→ **Description of the task**
Copy every line of the data exactly, leaving nothing out.

Plain-text document sources

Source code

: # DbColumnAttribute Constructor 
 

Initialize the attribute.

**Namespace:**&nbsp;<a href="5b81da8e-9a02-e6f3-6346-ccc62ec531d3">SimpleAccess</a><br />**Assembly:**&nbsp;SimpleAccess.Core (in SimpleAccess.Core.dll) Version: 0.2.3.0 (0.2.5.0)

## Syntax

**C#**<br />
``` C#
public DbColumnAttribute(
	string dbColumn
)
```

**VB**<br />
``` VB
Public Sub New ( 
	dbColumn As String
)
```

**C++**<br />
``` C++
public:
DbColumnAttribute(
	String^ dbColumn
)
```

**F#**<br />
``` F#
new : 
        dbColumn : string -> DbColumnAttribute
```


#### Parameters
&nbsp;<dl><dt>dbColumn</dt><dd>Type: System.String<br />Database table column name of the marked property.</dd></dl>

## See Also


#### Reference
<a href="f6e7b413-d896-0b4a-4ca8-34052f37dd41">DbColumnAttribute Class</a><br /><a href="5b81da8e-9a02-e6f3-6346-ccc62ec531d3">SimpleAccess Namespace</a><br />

→ **Your solution**
Source code

: # DbColumnAttribute Constructor 
 

Initialize the attribute.

**Namespace:**&nbsp;<a href="5b81da8e-9a02-e6f3-6346-ccc62ec531d3">SimpleAccess</a><br />**Assembly:**&nbsp;SimpleAccess.Core (in SimpleAccess.Core.dll) Version: 0.2.3.0 (0.2.5.0)

## Syntax

**C#**<br />
``` C#
public DbColumnAttribute(
	string dbColumn
)
```

**VB**<br />
``` VB
Public Sub New ( 
	dbColumn As String
)
```

**C++**<br />
``` C++
public:
DbColumnAttribute(
	String^ dbColumn
)
```

**F#**<br />
``` F#
new : 
        dbColumn : string -> DbColumnAttribute
```


#### Parameters
&nbsp;<dl><dt>dbColumn</dt><dd>Type: System.String<br />Database table column name of the marked property.</dd></dl>

## See Also


#### Reference
<a href="f6e7b413-d896-0b4a-4ca8-34052f37dd41">DbColumnAttribute Class</a><br /><a href="5b81da8e-9a02-e6f3-6346-ccc62ec531d3">SimpleAccess Namespace</a><br />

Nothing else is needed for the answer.